╭─ DATA PROVIDED

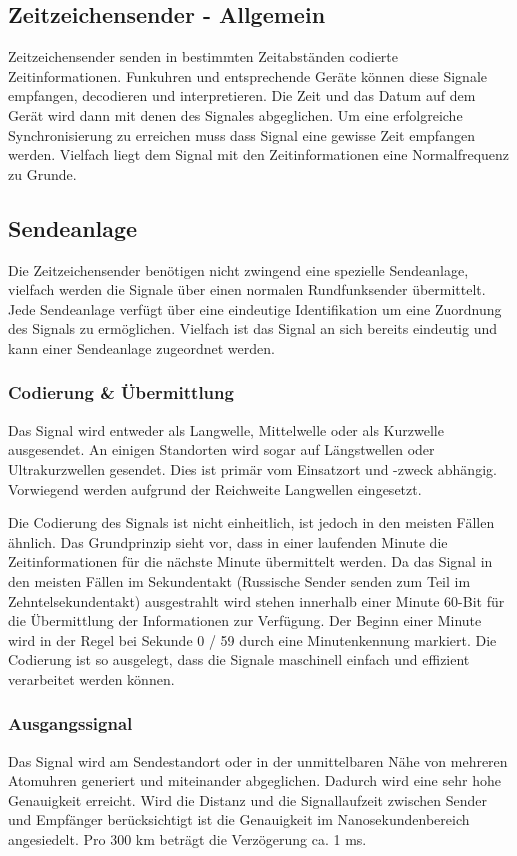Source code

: \subsection{Zeitzeichensender - Allgemein}

Zeitzeichensender senden in bestimmten Zeitabständen codierte Zeitinformationen. Funkuhren und entsprechende Geräte können diese Signale empfangen, decodieren und interpretieren. Die Zeit und das Datum auf dem Gerät wird dann mit denen des Signales abgeglichen. Um eine erfolgreiche Synchronisierung zu erreichen muss dass Signal eine gewisse Zeit empfangen werden. Vielfach liegt dem Signal mit den Zeitinformationen eine Normalfrequenz zu Grunde.

\subsection{Sendeanlage}
Die Zeitzeichensender benötigen nicht zwingend eine spezielle Sendeanlage, vielfach werden die Signale über einen normalen Rundfunksender übermittelt. Jede Sendeanlage verfügt über eine eindeutige Identifikation um eine Zuordnung des Signals zu ermöglichen. Vielfach ist das Signal an sich bereits eindeutig und kann einer Sendeanlage zugeordnet werden.

\subsubsection{Codierung \& Übermittlung}
Das Signal wird entweder als Langwelle, Mittelwelle oder als Kurzwelle ausgesendet. An einigen Standorten wird sogar auf Längstwellen oder Ultrakurzwellen gesendet. Dies ist primär vom Einsatzort und -zweck abhängig. Vorwiegend werden aufgrund der Reichweite Langwellen eingesetzt.

Die Codierung des Signals ist nicht einheitlich, ist jedoch in den meisten Fällen ähnlich. Das Grundprinzip sieht vor, dass in einer laufenden Minute die Zeitinformationen für die nächste Minute übermittelt werden. Da das Signal in den meisten Fällen im Sekundentakt (Russische Sender senden zum Teil im Zehntelsekundentakt) ausgestrahlt wird stehen innerhalb einer Minute 60-Bit für die Übermittlung der Informationen zur Verfügung. Der Beginn einer Minute wird in der Regel bei Sekunde 0 / 59 durch eine Minutenkennung markiert. Die Codierung ist so ausgelegt, dass die Signale maschinell einfach und effizient verarbeitet werden können.

\subsubsection{Ausgangssignal}
Das Signal wird am Sendestandort oder in der unmittelbaren Nähe von mehreren Atomuhren generiert und miteinander abgeglichen. Dadurch wird eine sehr hohe Genauigkeit erreicht. Wird die Distanz und die Signallaufzeit zwischen Sender und Empfänger berücksichtigt ist die Genauigkeit im Nanosekundenbereich angesiedelt. Pro 300 km beträgt die Verzögerung ca. 1 ms.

╰─

*TASK GOAL*:
Reproduce each line above exactly, but not a single picture.

*EXPECTED ANSWER*:
Source code

: \subsection{Zeitzeichensender - Allgemein}

Zeitzeichensender senden in bestimmten Zeitabständen codierte Zeitinformationen. Funkuhren und entsprechende Geräte können diese Signale empfangen, decodieren und interpretieren. Die Zeit und das Datum auf dem Gerät wird dann mit denen des Signales abgeglichen. Um eine erfolgreiche Synchronisierung zu erreichen muss dass Signal eine gewisse Zeit empfangen werden. Vielfach liegt dem Signal mit den Zeitinformationen eine Normalfrequenz zu Grunde.

\subsection{Sendeanlage}
Die Zeitzeichensender benötigen nicht zwingend eine spezielle Sendeanlage, vielfach werden die Signale über einen normalen Rundfunksender übermittelt. Jede Sendeanlage verfügt über eine eindeutige Identifikation um eine Zuordnung des Signals zu ermöglichen. Vielfach ist das Signal an sich bereits eindeutig und kann einer Sendeanlage zugeordnet werden.

\subsubsection{Codierung \& Übermittlung}
Das Signal wird entweder als Langwelle, Mittelwelle oder als Kurzwelle ausgesendet. An einigen Standorten wird sogar auf Längstwellen oder Ultrakurzwellen gesendet. Dies ist primär vom Einsatzort und -zweck abhängig. Vorwiegend werden aufgrund der Reichweite Langwellen eingesetzt.

Die Codierung des Signals ist nicht einheitlich, ist jedoch in den meisten Fällen ähnlich. Das Grundprinzip sieht vor, dass in einer laufenden Minute die Zeitinformationen für die nächste Minute übermittelt werden. Da das Signal in den meisten Fällen im Sekundentakt (Russische Sender senden zum Teil im Zehntelsekundentakt) ausgestrahlt wird stehen innerhalb einer Minute 60-Bit für die Übermittlung der Informationen zur Verfügung. Der Beginn einer Minute wird in der Regel bei Sekunde 0 / 59 durch eine Minutenkennung markiert. Die Codierung ist so ausgelegt, dass die Signale maschinell einfach und effizient verarbeitet werden können.

\subsubsection{Ausgangssignal}
Das Signal wird am Sendestandort oder in der unmittelbaren Nähe von mehreren Atomuhren generiert und miteinander abgeglichen. Dadurch wird eine sehr hohe Genauigkeit erreicht. Wird die Distanz und die Signallaufzeit zwischen Sender und Empfänger berücksichtigt ist die Genauigkeit im Nanosekundenbereich angesiedelt. Pro 300 km beträgt die Verzögerung ca. 1 ms.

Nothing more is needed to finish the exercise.